--- Dataset content ---

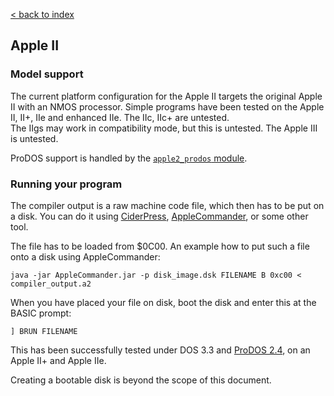 [< back to index](../doc_index.md)

## Apple II

### Model support 

The current platform configuration for the Apple II targets the original Apple II with an NMOS processor.
Simple programs have been tested on the Apple II, II+, IIe and enhanced IIe.  The IIc, IIc+ are untested.  
The IIgs may work in compatibility mode, but this is untested.  The Apple III is untested.

ProDOS support is handled by the [`apple2_prodos` module](../stdlib/apple2.md).

### Running your program

The compiler output is a raw machine code file, which then has to be put on a disk. 
You can do it using [CiderPress](http://a2ciderpress.com/), 
[AppleCommander](https://applecommander.github.io/), 
or some other tool.

The file has to be loaded from $0C00. An example how to put such a file onto a disk using AppleCommander:

    java -jar AppleCommander.jar -p disk_image.dsk FILENAME B 0xc00 < compiler_output.a2

When you have placed your file on disk, boot the disk and enter this at the BASIC prompt:

    ] BRUN FILENAME

This has been successfully tested under DOS 3.3 and [ProDOS 2.4](https://prodos8.com/), on an Apple II+ and Apple IIe.

Creating a bootable disk is beyond the scope of this document.
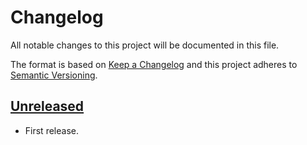 # Changelog

All notable changes to this project will be documented in this file.

The format is based on [Keep a Changelog](http://keepachangelog.com/en/1.0.0/)
and this project adheres to [Semantic Versioning](http://semver.org/spec/v2.0.0.html).

## [Unreleased]

* First release.

[Unreleased]: https://github.com/shimataro/value-schema/compare/v0.0.0...HEAD
[0.1.0]: https://github.com/shimataro/value-schema/compare/533f3ee01293bb734252f421975c11140c3aae71...v0.0.0
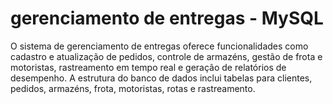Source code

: # gerenciamento de entregas - MySQL
O sistema de gerenciamento de entregas oferece funcionalidades como cadastro e atualização de pedidos, controle de armazéns, gestão de frota e motoristas, rastreamento em tempo real e geração de relatórios de desempenho. A estrutura do banco de dados inclui tabelas para clientes, pedidos, armazéns, frota, motoristas, rotas e rastreamento.
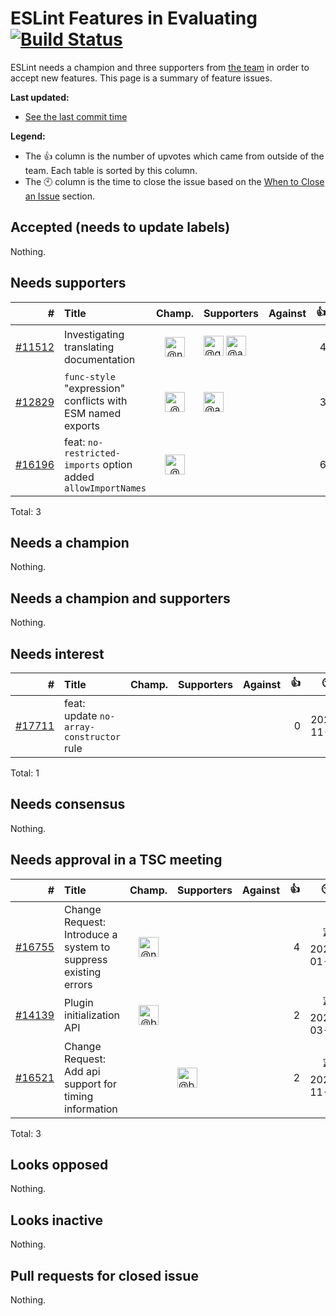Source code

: # ESLint Features in Evaluating [![Build Status](https://github.com/mysticatea/eslint-evaluating-issues/workflows/Build/badge.svg)](https://github.com/mysticatea/eslint-evaluating-issues/actions)

ESLint needs a champion and three supporters from [the team](https://github.com/eslint/eslint#team) in order to accept new features.
This page is a summary of feature issues.

**Last updated:**

- [See the last commit time](https://github.com/mysticatea/eslint-evaluating-issues/commits/master/README.md)

**Legend:**

- The 👍 column is the number of upvotes which came from outside of the team. Each table is sorted by this column.
- The 🕙 column is the time to close the issue based on the [When to Close an Issue](https://eslint.org/docs/maintainer-guide/issues#when-to-close-an-issue) section.

## Accepted (needs to update labels)

Nothing.

## Needs supporters

| # | Title | Champ. | Supporters | Against | 👍 | 🕙 |
|--:|:------|:------:|:-----------|:--------|---:|:--:|
| [#11512](https://github.com/eslint/eslint/issues/11512) | Investigating translating documentation | <img alt="@nzakas" src="https://github.com/nzakas.png" width="32px" height="32px"> | <img alt="@g-plane" src="https://github.com/g-plane.png" width="32px" height="32px"> <img alt="@aladdin-add" src="https://github.com/aladdin-add.png" width="32px" height="32px"> |  | 4 | ⌛ 2019-04-05 |
| [#12829](https://github.com/eslint/eslint/issues/12829) | `func-style` "expression" conflicts with ESM named exports | <img alt="@mdjermanovic" src="https://github.com/mdjermanovic.png" width="32px" height="32px"> | <img alt="@anikethsaha" src="https://github.com/anikethsaha.png" width="32px" height="32px"> |  | 3 | ⌛ 2020-02-15 |
| [#16196](https://github.com/eslint/eslint/pull/16196) | feat: `no-restricted-imports` option added `allowImportNames` | <img alt="@mdjermanovic" src="https://github.com/mdjermanovic.png" width="32px" height="32px"> |  |  | 6 | ⌛ 2022-09-02 |

Total: 3

## Needs a champion

Nothing.

## Needs a champion and supporters

Nothing.

## Needs interest

| # | Title | Champ. | Supporters | Against | 👍 | 🕙 |
|--:|:------|:------:|:-----------|:--------|---:|:--:|
| [#17711](https://github.com/eslint/eslint/pull/17711) | feat: update `no-array-constructor` rule |  |  |  | 0 | 2023-11-25 |

Total: 1

## Needs consensus

Nothing.

## Needs approval in a TSC meeting

| # | Title | Champ. | Supporters | Against | 👍 | 🕙 |
|--:|:------|:------:|:-----------|:--------|---:|:--:|
| [#16755](https://github.com/eslint/eslint/issues/16755) | Change Request: Introduce a system to suppress existing errors | <img alt="@nzakas" src="https://github.com/nzakas.png" width="32px" height="32px"> |  |  | 4 | ⌛ 2023-01-27 |
| [#14139](https://github.com/eslint/eslint/issues/14139) | Plugin initialization API | <img alt="@btmills" src="https://github.com/btmills.png" width="32px" height="32px"> |  |  | 2 | ⌛ 2021-03-18 |
| [#16521](https://github.com/eslint/eslint/issues/16521) | Change Request: Add api support for timing information  |  | <img alt="@bmish" src="https://github.com/bmish.png" width="32px" height="32px"> |  | 2 | ⌛ 2022-11-29 |

Total: 3

## Looks opposed

Nothing.

## Looks inactive

Nothing.

## Pull requests for closed issue

Nothing.

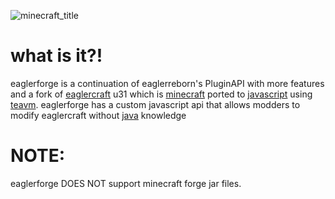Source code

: ![minecraft_title](https://github.com/eaglerforge/.github/assets/95340057/ed5919d6-6b32-4a9a-9ca8-cf5ee2b3b137)

# what is it?!
eaglerforge is a continuation of eaglerreborn's PluginAPI with more features and a fork of [eaglercraft](https://eaglercraft.com/) u31 which is [minecraft](https://www.minecraft.net/) ported to [javascript](https://www.javascript.com/) using [teavm](https://teavm.org/). eaglerforge has a custom javascript api that allows modders to modify eaglercraft without [java](https://java.com) knowledge

# NOTE:
eaglerforge DOES NOT support minecraft forge jar files.

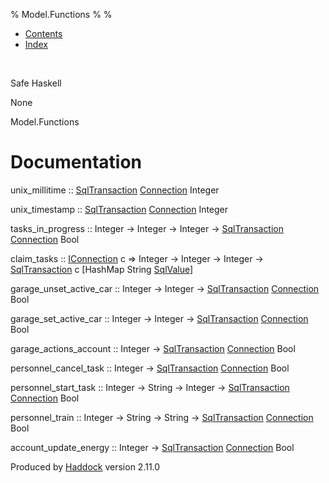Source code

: % Model.Functions
% 
% 

-   [Contents](index.html)
-   [Index](doc-index.html)

 

Safe Haskell

None

Model.Functions

Documentation
=============

unix\_millitime ::
[SqlTransaction](Data-SqlTransaction.html#t:SqlTransaction)
[Connection](Data-SqlTransaction.html#t:Connection) Integer

unix\_timestamp ::
[SqlTransaction](Data-SqlTransaction.html#t:SqlTransaction)
[Connection](Data-SqlTransaction.html#t:Connection) Integer

tasks\_in\_progress :: Integer -\> Integer -\> Integer -\>
[SqlTransaction](Data-SqlTransaction.html#t:SqlTransaction)
[Connection](Data-SqlTransaction.html#t:Connection) Bool

claim\_tasks :: [IConnection](Data-SqlTransaction.html#t:IConnection) c
=\> Integer -\> Integer -\> Integer -\>
[SqlTransaction](Data-SqlTransaction.html#t:SqlTransaction) c [HashMap
String [SqlValue](Data-SqlTransaction.html#t:SqlValue)]

garage\_unset\_active\_car :: Integer -\> Integer -\>
[SqlTransaction](Data-SqlTransaction.html#t:SqlTransaction)
[Connection](Data-SqlTransaction.html#t:Connection) Bool

garage\_set\_active\_car :: Integer -\> Integer -\>
[SqlTransaction](Data-SqlTransaction.html#t:SqlTransaction)
[Connection](Data-SqlTransaction.html#t:Connection) Bool

garage\_actions\_account :: Integer -\>
[SqlTransaction](Data-SqlTransaction.html#t:SqlTransaction)
[Connection](Data-SqlTransaction.html#t:Connection) Bool

personnel\_cancel\_task :: Integer -\>
[SqlTransaction](Data-SqlTransaction.html#t:SqlTransaction)
[Connection](Data-SqlTransaction.html#t:Connection) Bool

personnel\_start\_task :: Integer -\> String -\> Integer -\>
[SqlTransaction](Data-SqlTransaction.html#t:SqlTransaction)
[Connection](Data-SqlTransaction.html#t:Connection) Bool

personnel\_train :: Integer -\> String -\> String -\>
[SqlTransaction](Data-SqlTransaction.html#t:SqlTransaction)
[Connection](Data-SqlTransaction.html#t:Connection) Bool

account\_update\_energy :: Integer -\>
[SqlTransaction](Data-SqlTransaction.html#t:SqlTransaction)
[Connection](Data-SqlTransaction.html#t:Connection) Bool

Produced by [Haddock](http://www.haskell.org/haddock/) version 2.11.0
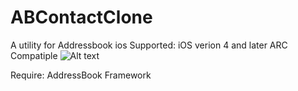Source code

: ABContactClone
==============

A utility for Addressbook ios
Supported: iOS verion 4 and later
ARC Compatiple
![Alt text](https://github.com/mobileinjector/ABContactClone/blob/master/screenshot.png "Optional title")

Require: AddressBook Framework
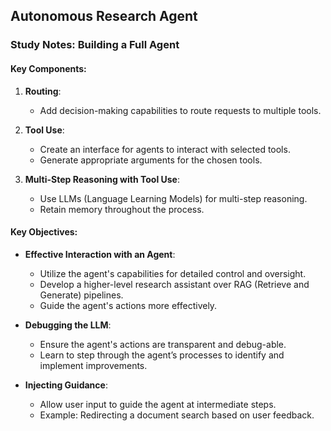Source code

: ## Autonomous Research Agent

### Study Notes: Building a Full Agent

#### Key Components:
1. **Routing**: 
   - Add decision-making capabilities to route requests to multiple tools.

2. **Tool Use**: 
   - Create an interface for agents to interact with selected tools.
   - Generate appropriate arguments for the chosen tools.

3. **Multi-Step Reasoning with Tool Use**: 
   - Use LLMs (Language Learning Models) for multi-step reasoning.
   - Retain memory throughout the process.

#### Key Objectives:
- **Effective Interaction with an Agent**:
  - Utilize the agent's capabilities for detailed control and oversight.
  - Develop a higher-level research assistant over RAG (Retrieve and Generate) pipelines.
  - Guide the agent's actions more effectively.

- **Debugging the LLM**:
  - Ensure the agent's actions are transparent and debug-able.
  - Learn to step through the agent’s processes to identify and implement improvements.

- **Injecting Guidance**:
  - Allow user input to guide the agent at intermediate steps.
  - Example: Redirecting a document search based on user feedback.

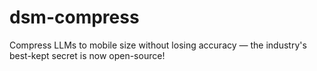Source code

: # dsm-compress
Compress LLMs to mobile size without losing accuracy — the industry's best-kept secret is now open-source!
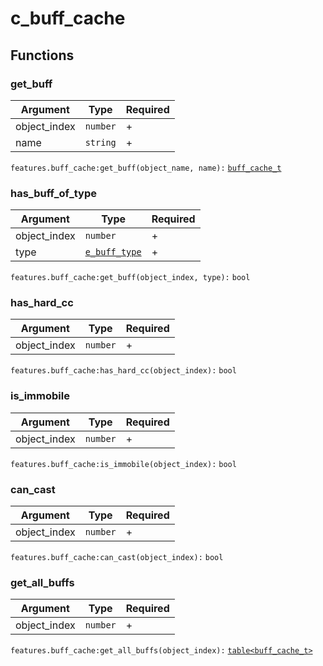 # c\_buff\_cache

## Functions

### get\_buff

| Argument      | Type     | Required |
| ------------- | -------- | -------- |
| object\_index | `number` | +        |
| name          | `string` | +        |

`features.buff_cache:get_buff(object_name, name):` [`buff_cache_t`](../structs/buff\_cache\_t.md)

### has\_buff\_of\_typ**e**

| Argument      | Type                                   | Required |
| ------------- | -------------------------------------- | -------- |
| object\_index | `number`                               | +        |
| type          | [`e_buff_type`](c\_buff\_cache.md)     | +        |

`features.buff_cache:get_buff(object_index, type):` `bool`

### has\_hard\_cc

| Argument      | Type     | Required |
| ------------- | -------- | -------- |
| object\_index | `number` | +        |

`features.buff_cache:has_hard_cc(object_index):` `bool`

### is\_immobile

| Argument      | Type     | Required |
| ------------- | -------- | -------- |
| object\_index | `number` | +        |

`features.buff_cache:is_immobile(object_index):` `bool`

### can\_cast

| Argument      | Type     | Required |
| ------------- | -------- | -------- |
| object\_index | `number` | +        |

`features.buff_cache:can_cast(object_index):` `bool`

### get\_all\_buffs

| Argument      | Type     | Required |
| ------------- | -------- | -------- |
| object\_index | `number` | +        |

`features.buff_cache:get_all_buffs(object_index):` [`table<buff_cache_t>`](../structs/buff\_cache\_t.md)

---

• **The task**: Your answer should consist of the lines from the line with "0 | 2023-11-25 |" to the line with "2 | ⌛ 2021-03-18 |" above, repeated exactly, both ends included.

• **Exercise result**:
| [#17711](https://github.com/eslint/eslint/pull/17711) | feat: update `no-array-constructor` rule |  |  |  | 0 | 2023-11-25 |

Total: 1

## Needs consensus

Nothing.

## Needs approval in a TSC meeting

| # | Title | Champ. | Supporters | Against | 👍 | 🕙 |
|--:|:------|:------:|:-----------|:--------|---:|:--:|
| [#16755](https://github.com/eslint/eslint/issues/16755) | Change Request: Introduce a system to suppress existing errors | <img alt="@nzakas" src="https://github.com/nzakas.png" width="32px" height="32px"> |  |  | 4 | ⌛ 2023-01-27 |
| [#14139](https://github.com/eslint/eslint/issues/14139) | Plugin initialization API | <img alt="@btmills" src="https://github.com/btmills.png" width="32px" height="32px"> |  |  | 2 | ⌛ 2021-03-18 |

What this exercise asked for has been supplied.